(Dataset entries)
______________________________

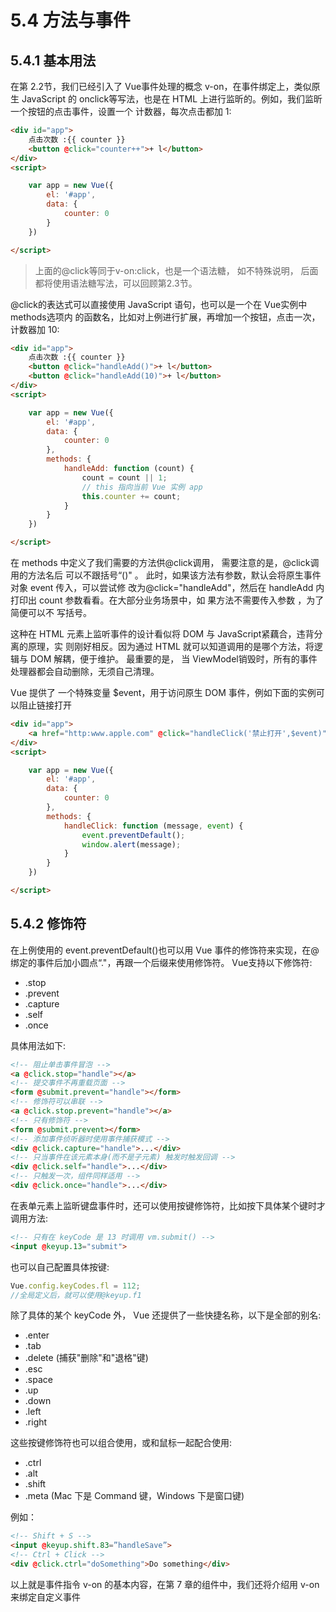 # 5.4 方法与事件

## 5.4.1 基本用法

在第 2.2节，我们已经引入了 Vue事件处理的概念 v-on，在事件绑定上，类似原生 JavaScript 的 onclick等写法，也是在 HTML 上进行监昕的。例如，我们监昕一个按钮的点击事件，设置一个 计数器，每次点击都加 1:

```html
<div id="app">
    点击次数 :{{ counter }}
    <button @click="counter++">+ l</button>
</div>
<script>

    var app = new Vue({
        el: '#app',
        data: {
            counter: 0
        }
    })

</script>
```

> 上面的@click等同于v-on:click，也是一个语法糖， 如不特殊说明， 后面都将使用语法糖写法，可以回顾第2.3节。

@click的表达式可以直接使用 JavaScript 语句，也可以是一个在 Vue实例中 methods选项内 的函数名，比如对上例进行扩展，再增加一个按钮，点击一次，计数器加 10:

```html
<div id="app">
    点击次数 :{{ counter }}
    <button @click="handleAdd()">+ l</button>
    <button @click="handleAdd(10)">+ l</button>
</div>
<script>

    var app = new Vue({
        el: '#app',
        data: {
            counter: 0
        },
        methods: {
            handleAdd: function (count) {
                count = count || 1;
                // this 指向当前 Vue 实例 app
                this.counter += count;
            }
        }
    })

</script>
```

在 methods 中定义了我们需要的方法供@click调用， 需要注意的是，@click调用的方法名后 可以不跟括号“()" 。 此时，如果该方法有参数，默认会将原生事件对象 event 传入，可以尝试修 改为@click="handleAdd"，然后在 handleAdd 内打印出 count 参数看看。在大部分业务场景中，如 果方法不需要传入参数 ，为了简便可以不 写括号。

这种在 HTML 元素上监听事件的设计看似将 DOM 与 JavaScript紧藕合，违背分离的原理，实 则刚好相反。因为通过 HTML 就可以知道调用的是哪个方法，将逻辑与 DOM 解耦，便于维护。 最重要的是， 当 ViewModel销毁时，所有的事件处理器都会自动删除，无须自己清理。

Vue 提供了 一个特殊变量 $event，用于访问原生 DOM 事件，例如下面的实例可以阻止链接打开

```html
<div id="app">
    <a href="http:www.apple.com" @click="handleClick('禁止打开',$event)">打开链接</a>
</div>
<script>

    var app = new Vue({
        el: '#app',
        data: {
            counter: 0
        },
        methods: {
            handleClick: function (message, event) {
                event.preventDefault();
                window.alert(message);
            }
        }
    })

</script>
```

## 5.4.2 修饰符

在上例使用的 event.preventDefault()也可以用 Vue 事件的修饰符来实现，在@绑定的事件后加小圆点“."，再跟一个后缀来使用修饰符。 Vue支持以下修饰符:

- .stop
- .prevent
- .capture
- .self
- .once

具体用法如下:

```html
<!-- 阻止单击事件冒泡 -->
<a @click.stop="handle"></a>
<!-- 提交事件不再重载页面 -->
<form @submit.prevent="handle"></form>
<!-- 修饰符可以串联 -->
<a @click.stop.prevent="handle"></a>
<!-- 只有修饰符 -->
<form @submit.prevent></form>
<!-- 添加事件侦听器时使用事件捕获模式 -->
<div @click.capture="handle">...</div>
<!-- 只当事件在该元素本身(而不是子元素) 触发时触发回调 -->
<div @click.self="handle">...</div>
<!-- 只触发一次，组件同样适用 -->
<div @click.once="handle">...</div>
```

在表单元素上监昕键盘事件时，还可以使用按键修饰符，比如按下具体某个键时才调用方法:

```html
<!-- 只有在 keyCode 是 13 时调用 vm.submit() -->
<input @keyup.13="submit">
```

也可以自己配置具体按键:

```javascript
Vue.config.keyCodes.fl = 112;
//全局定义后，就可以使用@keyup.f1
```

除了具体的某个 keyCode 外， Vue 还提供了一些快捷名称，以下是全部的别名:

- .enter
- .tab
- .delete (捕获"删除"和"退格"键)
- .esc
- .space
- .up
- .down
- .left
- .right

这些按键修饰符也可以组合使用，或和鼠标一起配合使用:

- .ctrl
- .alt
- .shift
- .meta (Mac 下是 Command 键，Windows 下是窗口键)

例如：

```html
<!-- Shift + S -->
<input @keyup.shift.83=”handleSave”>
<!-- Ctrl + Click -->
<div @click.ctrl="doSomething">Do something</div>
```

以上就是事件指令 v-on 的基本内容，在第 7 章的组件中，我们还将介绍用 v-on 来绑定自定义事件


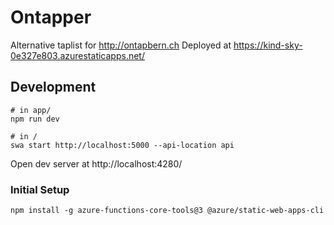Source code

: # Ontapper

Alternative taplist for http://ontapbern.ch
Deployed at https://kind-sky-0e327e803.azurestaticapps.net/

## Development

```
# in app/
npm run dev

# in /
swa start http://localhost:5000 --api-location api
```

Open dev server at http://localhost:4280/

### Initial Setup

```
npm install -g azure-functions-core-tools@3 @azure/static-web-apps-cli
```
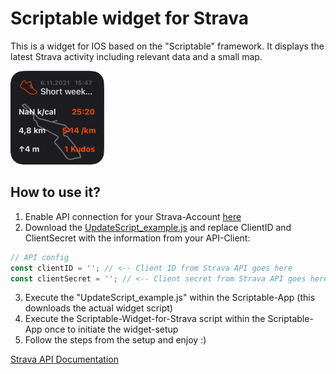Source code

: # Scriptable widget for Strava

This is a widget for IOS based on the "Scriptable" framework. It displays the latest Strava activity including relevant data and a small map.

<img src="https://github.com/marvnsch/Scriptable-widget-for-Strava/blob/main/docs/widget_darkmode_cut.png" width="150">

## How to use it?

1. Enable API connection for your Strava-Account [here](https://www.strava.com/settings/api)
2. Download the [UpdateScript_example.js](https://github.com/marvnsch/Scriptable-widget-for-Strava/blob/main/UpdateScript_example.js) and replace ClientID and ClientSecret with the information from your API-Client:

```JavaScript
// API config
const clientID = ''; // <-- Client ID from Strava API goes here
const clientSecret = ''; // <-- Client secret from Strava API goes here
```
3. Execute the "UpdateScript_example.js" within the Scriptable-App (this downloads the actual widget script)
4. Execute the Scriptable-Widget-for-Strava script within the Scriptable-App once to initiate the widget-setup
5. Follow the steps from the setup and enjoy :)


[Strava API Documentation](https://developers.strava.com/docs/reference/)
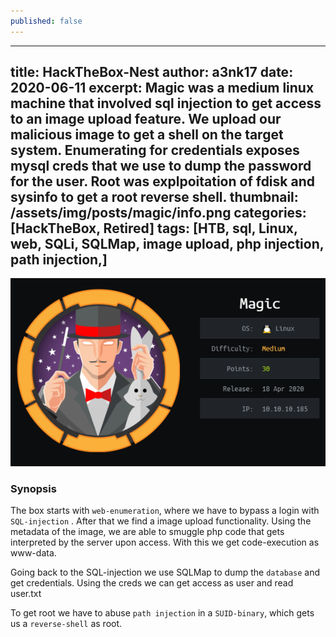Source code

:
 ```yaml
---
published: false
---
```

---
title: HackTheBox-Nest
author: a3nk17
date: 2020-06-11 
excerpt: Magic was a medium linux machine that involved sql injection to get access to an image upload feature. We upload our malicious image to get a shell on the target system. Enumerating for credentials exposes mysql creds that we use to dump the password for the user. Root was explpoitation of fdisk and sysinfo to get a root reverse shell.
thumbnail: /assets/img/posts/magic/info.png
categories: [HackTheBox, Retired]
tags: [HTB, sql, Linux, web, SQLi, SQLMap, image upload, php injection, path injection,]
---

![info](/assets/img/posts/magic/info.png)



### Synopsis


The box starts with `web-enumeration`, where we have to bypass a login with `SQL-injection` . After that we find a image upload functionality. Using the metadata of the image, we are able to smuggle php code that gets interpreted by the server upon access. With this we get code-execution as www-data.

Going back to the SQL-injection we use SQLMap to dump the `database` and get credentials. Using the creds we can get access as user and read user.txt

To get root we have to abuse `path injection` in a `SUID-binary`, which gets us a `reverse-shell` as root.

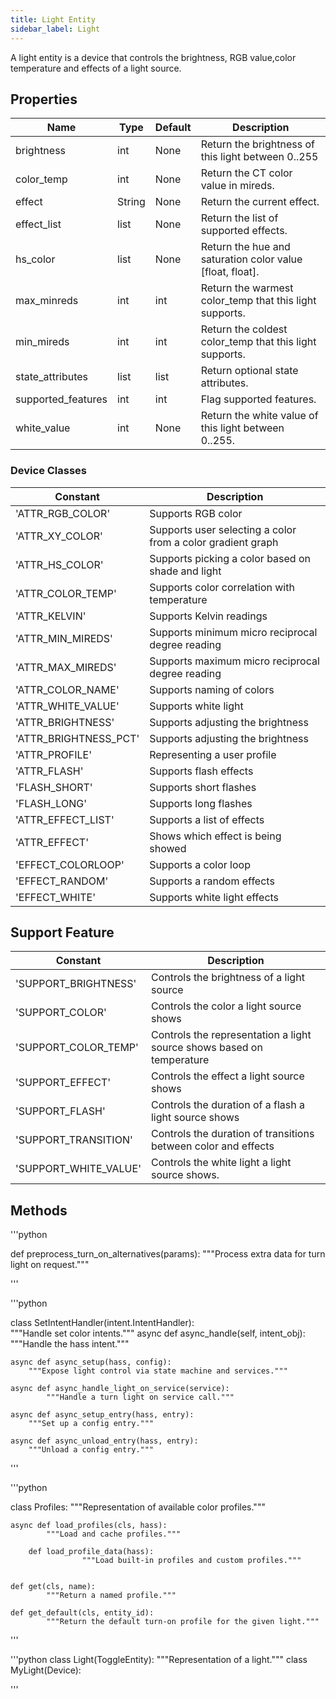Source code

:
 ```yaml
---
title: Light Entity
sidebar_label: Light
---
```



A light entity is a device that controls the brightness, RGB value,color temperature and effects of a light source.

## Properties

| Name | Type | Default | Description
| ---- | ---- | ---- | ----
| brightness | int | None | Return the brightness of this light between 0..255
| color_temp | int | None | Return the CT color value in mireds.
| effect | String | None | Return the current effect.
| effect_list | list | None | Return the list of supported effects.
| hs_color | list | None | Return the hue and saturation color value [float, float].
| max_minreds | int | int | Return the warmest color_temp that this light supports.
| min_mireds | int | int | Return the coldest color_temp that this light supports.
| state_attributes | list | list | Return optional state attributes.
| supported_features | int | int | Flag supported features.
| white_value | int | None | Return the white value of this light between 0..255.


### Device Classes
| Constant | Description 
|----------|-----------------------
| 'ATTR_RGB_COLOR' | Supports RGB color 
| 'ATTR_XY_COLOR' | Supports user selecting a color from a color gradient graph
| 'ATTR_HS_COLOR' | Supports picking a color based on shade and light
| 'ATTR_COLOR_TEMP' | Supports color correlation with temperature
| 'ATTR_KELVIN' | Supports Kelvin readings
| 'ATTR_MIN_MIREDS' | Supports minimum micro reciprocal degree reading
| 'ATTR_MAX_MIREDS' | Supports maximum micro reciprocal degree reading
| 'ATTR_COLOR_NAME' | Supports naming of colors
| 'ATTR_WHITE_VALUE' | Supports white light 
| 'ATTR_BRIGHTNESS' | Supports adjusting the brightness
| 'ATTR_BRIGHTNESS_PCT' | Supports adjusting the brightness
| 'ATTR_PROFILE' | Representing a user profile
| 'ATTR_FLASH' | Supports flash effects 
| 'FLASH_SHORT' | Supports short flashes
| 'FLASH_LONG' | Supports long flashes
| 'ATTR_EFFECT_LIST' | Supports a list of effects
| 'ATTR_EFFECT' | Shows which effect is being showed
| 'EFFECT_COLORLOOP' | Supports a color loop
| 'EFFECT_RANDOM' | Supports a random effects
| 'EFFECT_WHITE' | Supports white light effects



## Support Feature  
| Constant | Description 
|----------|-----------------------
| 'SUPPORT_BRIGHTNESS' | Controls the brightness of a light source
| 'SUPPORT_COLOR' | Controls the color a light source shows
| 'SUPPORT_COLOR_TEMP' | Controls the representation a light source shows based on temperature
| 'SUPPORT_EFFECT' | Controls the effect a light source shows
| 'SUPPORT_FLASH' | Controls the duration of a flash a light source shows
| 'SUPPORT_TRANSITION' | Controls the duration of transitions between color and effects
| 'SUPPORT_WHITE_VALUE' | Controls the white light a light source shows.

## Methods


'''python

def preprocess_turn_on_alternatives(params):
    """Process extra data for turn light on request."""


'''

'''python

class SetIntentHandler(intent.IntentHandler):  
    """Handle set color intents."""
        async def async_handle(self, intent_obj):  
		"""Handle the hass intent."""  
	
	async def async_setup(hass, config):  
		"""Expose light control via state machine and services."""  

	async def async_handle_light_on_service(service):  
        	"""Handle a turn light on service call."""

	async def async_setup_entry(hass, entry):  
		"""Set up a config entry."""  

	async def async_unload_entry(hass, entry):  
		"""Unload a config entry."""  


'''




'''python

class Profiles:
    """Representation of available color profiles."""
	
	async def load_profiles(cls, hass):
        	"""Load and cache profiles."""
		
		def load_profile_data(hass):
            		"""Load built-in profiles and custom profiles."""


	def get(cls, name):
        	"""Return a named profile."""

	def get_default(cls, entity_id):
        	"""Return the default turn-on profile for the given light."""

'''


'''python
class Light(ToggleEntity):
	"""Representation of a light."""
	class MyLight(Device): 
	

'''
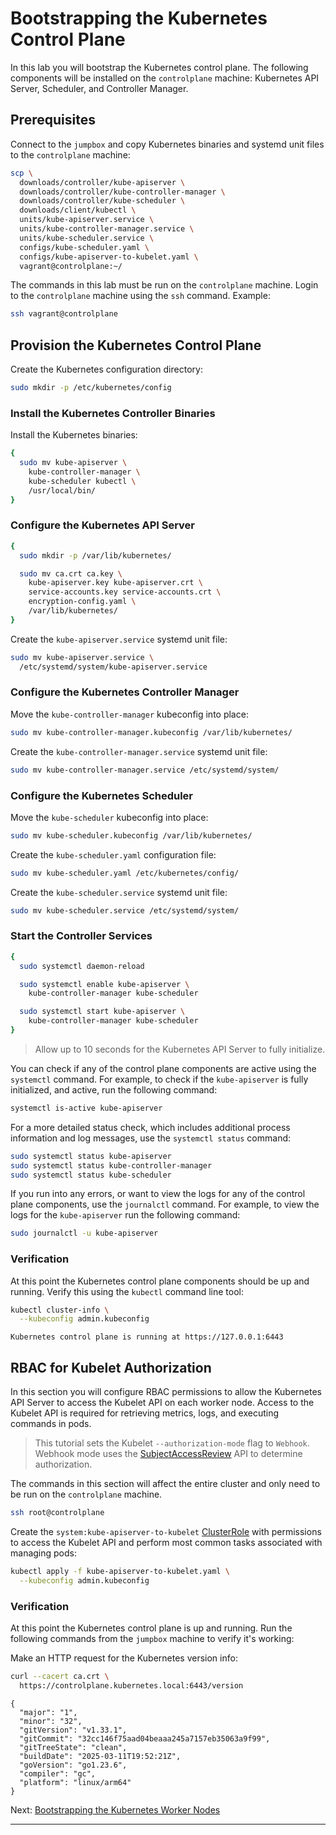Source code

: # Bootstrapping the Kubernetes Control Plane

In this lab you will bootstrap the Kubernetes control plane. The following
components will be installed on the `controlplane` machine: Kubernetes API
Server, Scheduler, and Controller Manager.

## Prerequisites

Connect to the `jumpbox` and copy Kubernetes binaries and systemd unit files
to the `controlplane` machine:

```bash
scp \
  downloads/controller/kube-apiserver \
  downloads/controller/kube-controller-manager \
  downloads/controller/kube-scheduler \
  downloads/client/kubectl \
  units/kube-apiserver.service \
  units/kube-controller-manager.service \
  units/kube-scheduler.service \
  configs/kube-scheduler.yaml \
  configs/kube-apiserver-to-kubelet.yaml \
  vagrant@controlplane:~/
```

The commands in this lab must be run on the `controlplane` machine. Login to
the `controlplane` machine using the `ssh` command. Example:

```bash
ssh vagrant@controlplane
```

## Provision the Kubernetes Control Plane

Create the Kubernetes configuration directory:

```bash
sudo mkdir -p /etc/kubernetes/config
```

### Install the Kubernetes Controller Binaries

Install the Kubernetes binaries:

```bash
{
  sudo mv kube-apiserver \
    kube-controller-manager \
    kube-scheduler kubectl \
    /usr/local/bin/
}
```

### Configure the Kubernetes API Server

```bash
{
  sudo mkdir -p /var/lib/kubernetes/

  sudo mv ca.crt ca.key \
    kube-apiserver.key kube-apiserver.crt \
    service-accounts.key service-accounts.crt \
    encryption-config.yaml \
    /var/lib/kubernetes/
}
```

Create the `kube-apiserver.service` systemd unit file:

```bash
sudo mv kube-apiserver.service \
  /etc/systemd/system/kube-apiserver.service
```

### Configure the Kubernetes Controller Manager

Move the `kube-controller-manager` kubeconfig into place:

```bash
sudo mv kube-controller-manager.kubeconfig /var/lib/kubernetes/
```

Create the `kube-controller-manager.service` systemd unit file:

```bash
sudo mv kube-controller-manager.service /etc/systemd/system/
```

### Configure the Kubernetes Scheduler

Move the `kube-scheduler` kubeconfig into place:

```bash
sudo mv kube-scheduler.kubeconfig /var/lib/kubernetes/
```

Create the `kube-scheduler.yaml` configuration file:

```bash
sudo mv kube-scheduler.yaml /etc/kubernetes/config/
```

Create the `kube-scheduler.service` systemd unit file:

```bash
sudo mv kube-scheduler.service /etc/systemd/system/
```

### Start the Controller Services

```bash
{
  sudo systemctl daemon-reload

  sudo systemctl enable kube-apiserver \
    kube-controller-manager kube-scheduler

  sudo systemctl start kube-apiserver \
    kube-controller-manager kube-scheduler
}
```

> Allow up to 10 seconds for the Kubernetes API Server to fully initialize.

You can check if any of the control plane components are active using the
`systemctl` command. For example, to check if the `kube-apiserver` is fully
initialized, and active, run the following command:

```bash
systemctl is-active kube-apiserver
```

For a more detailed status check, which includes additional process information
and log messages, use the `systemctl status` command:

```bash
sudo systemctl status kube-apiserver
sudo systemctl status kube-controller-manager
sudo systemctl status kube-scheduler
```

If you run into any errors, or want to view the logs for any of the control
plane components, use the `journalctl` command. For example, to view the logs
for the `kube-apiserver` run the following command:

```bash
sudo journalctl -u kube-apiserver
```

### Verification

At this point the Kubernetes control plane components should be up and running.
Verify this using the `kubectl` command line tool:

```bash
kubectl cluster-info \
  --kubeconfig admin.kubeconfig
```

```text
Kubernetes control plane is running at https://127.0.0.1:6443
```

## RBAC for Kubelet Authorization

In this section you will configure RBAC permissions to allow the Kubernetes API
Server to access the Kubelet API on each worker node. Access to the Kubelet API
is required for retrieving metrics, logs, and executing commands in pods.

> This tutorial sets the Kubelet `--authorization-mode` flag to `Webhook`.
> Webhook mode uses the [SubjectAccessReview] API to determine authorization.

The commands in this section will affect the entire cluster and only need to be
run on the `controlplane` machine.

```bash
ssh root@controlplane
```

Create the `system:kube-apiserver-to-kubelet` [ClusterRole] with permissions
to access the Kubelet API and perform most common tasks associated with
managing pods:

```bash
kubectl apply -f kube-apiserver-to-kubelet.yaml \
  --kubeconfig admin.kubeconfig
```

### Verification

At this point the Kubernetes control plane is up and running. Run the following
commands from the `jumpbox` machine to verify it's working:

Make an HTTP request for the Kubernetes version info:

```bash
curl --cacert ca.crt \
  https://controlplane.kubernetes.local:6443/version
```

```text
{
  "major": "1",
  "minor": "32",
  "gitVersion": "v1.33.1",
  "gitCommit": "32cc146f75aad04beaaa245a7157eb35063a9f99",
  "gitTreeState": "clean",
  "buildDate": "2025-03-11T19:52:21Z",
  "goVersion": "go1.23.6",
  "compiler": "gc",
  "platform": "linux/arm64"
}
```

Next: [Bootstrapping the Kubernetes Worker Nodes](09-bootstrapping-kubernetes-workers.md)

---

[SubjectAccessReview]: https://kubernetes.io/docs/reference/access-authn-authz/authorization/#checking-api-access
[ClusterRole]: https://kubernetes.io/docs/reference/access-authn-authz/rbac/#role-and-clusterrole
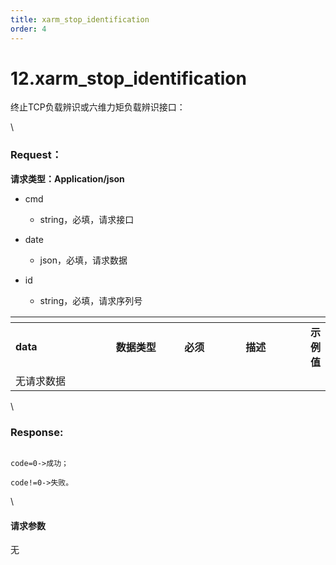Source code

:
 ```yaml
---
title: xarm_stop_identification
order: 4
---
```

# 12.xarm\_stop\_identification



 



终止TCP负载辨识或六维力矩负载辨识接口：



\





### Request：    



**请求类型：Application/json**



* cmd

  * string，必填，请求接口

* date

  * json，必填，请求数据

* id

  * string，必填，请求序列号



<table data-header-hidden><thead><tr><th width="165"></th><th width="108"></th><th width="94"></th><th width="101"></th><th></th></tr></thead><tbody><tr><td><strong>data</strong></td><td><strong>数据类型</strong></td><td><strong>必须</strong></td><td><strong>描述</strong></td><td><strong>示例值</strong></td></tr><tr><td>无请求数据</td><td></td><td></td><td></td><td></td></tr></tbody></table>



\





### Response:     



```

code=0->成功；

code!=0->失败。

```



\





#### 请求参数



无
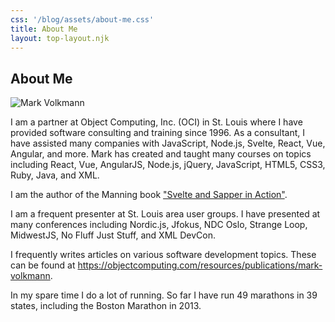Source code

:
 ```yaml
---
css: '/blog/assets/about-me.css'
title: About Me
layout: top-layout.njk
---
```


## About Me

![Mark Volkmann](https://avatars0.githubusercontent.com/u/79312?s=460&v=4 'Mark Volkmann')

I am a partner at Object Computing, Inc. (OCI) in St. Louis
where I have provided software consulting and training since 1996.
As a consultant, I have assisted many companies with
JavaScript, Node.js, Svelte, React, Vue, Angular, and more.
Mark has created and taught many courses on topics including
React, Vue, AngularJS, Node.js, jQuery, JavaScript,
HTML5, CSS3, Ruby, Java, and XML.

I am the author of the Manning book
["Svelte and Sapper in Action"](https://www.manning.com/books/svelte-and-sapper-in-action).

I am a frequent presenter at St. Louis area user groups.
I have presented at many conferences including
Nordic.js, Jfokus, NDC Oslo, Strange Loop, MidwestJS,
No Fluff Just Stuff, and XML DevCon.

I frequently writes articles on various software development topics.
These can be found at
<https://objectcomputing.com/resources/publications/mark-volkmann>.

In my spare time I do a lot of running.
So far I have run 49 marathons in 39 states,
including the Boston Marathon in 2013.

______________________________

Brief — Scan the records above and report every line with the string "point".

The completed task —
At this point the Kubernetes control plane components should be up and running.
At this point the Kubernetes control plane is up and running. Run the following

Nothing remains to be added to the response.